● TASK TO COMPLETE:
From the data below, return the exact lines starting at the line containing "## 계층 결합 분리" and ending at the line containing "이렇게 결합을 분리하면", both included, and nothing else.
BEGIN DATA EXTRACT
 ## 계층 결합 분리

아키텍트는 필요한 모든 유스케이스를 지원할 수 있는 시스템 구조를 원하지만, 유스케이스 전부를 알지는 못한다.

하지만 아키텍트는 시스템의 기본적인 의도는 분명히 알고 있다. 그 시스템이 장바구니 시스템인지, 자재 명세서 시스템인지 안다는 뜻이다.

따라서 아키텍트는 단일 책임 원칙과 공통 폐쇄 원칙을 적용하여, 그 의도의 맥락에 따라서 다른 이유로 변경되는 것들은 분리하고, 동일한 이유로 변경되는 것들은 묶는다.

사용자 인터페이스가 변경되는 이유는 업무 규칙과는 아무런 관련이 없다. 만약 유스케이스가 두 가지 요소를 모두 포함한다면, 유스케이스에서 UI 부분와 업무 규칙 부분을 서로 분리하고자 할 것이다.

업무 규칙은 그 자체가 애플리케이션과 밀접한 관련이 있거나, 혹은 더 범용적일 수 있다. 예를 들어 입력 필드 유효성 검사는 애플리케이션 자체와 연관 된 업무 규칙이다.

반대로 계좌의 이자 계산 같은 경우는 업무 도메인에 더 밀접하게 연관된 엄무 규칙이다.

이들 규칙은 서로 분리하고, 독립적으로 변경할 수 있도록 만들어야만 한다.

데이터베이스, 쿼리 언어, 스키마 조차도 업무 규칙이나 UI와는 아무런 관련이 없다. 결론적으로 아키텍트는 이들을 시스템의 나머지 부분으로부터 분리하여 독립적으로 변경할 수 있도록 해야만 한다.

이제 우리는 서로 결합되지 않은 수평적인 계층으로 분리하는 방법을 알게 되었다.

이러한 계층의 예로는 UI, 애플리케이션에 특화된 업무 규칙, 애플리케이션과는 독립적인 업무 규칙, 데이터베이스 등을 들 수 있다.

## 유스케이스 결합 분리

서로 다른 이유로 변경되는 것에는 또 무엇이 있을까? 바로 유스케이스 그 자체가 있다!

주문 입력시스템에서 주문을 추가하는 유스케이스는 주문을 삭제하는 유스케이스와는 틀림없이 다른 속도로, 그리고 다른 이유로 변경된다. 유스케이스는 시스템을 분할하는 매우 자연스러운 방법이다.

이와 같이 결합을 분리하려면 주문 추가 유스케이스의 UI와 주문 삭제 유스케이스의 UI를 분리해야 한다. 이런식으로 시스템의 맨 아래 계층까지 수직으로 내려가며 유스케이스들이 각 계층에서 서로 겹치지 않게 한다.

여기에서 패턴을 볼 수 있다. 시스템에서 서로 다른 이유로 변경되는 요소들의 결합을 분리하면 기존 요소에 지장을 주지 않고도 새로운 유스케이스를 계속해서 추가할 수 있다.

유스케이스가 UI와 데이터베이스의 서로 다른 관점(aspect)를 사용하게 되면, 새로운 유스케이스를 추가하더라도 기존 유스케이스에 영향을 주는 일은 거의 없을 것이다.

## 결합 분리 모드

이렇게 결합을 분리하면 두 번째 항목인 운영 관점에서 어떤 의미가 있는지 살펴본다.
END DATA EXTRACT
BEGIN DATA EXTRACT
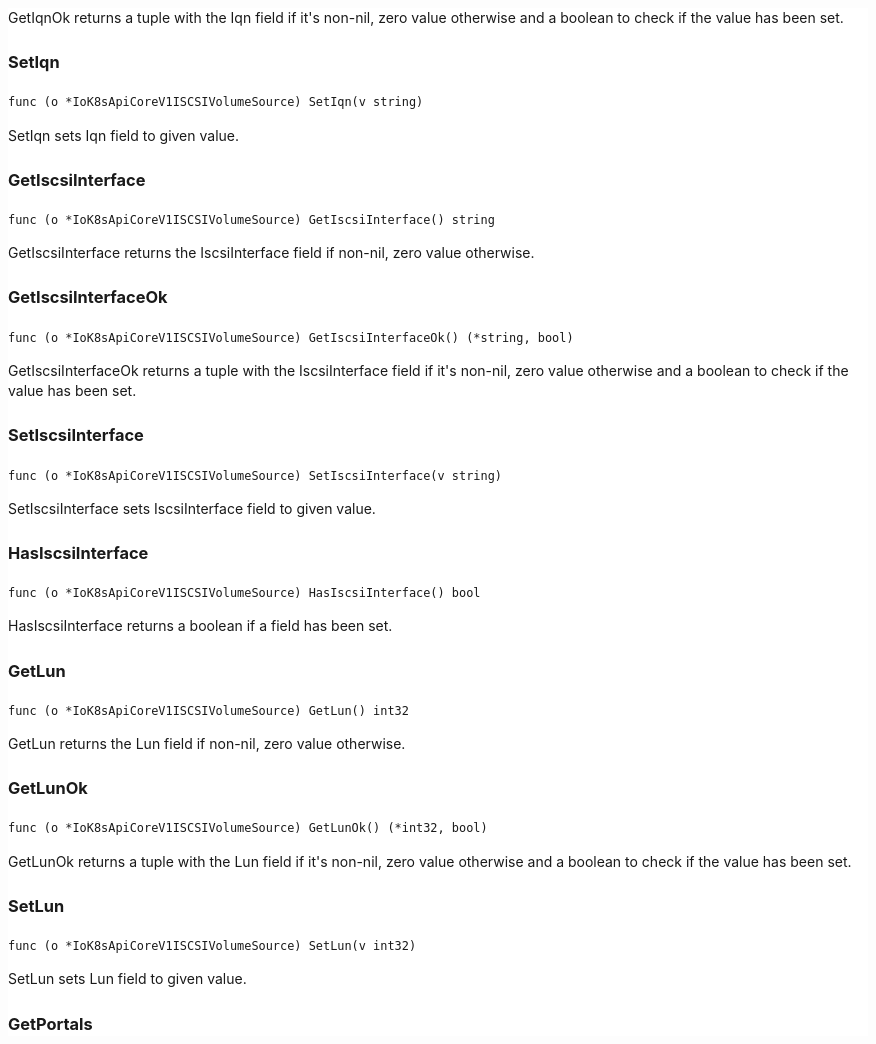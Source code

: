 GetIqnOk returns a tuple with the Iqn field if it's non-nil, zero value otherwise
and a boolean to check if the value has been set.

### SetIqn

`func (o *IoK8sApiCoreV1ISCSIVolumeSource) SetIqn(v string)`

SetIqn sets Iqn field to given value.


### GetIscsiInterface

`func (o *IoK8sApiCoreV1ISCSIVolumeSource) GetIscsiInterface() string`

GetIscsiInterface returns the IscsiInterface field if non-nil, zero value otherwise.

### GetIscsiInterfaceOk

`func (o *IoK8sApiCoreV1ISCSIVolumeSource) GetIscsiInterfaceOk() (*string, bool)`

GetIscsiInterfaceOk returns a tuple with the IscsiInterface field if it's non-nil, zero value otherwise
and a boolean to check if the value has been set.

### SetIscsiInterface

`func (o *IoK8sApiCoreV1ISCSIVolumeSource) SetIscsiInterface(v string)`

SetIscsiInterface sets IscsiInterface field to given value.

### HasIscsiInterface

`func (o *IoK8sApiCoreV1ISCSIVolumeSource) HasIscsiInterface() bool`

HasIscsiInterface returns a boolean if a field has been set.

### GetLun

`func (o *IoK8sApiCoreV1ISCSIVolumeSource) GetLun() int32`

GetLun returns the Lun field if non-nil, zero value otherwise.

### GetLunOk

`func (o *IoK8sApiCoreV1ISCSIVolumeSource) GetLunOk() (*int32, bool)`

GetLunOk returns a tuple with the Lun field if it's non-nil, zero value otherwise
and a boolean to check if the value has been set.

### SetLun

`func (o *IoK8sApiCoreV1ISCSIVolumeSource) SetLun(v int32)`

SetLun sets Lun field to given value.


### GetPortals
END DATA EXTRACT
● ANSWER FOR THE TASK:
 ## 계층 결합 분리

아키텍트는 필요한 모든 유스케이스를 지원할 수 있는 시스템 구조를 원하지만, 유스케이스 전부를 알지는 못한다.

하지만 아키텍트는 시스템의 기본적인 의도는 분명히 알고 있다. 그 시스템이 장바구니 시스템인지, 자재 명세서 시스템인지 안다는 뜻이다.

따라서 아키텍트는 단일 책임 원칙과 공통 폐쇄 원칙을 적용하여, 그 의도의 맥락에 따라서 다른 이유로 변경되는 것들은 분리하고, 동일한 이유로 변경되는 것들은 묶는다.

사용자 인터페이스가 변경되는 이유는 업무 규칙과는 아무런 관련이 없다. 만약 유스케이스가 두 가지 요소를 모두 포함한다면, 유스케이스에서 UI 부분와 업무 규칙 부분을 서로 분리하고자 할 것이다.

업무 규칙은 그 자체가 애플리케이션과 밀접한 관련이 있거나, 혹은 더 범용적일 수 있다. 예를 들어 입력 필드 유효성 검사는 애플리케이션 자체와 연관 된 업무 규칙이다.

반대로 계좌의 이자 계산 같은 경우는 업무 도메인에 더 밀접하게 연관된 엄무 규칙이다.

이들 규칙은 서로 분리하고, 독립적으로 변경할 수 있도록 만들어야만 한다.

데이터베이스, 쿼리 언어, 스키마 조차도 업무 규칙이나 UI와는 아무런 관련이 없다. 결론적으로 아키텍트는 이들을 시스템의 나머지 부분으로부터 분리하여 독립적으로 변경할 수 있도록 해야만 한다.

이제 우리는 서로 결합되지 않은 수평적인 계층으로 분리하는 방법을 알게 되었다.

이러한 계층의 예로는 UI, 애플리케이션에 특화된 업무 규칙, 애플리케이션과는 독립적인 업무 규칙, 데이터베이스 등을 들 수 있다.

## 유스케이스 결합 분리

서로 다른 이유로 변경되는 것에는 또 무엇이 있을까? 바로 유스케이스 그 자체가 있다!

주문 입력시스템에서 주문을 추가하는 유스케이스는 주문을 삭제하는 유스케이스와는 틀림없이 다른 속도로, 그리고 다른 이유로 변경된다. 유스케이스는 시스템을 분할하는 매우 자연스러운 방법이다.

이와 같이 결합을 분리하려면 주문 추가 유스케이스의 UI와 주문 삭제 유스케이스의 UI를 분리해야 한다. 이런식으로 시스템의 맨 아래 계층까지 수직으로 내려가며 유스케이스들이 각 계층에서 서로 겹치지 않게 한다.

여기에서 패턴을 볼 수 있다. 시스템에서 서로 다른 이유로 변경되는 요소들의 결합을 분리하면 기존 요소에 지장을 주지 않고도 새로운 유스케이스를 계속해서 추가할 수 있다.

유스케이스가 UI와 데이터베이스의 서로 다른 관점(aspect)를 사용하게 되면, 새로운 유스케이스를 추가하더라도 기존 유스케이스에 영향을 주는 일은 거의 없을 것이다.

## 결합 분리 모드

이렇게 결합을 분리하면 두 번째 항목인 운영 관점에서 어떤 의미가 있는지 살펴본다.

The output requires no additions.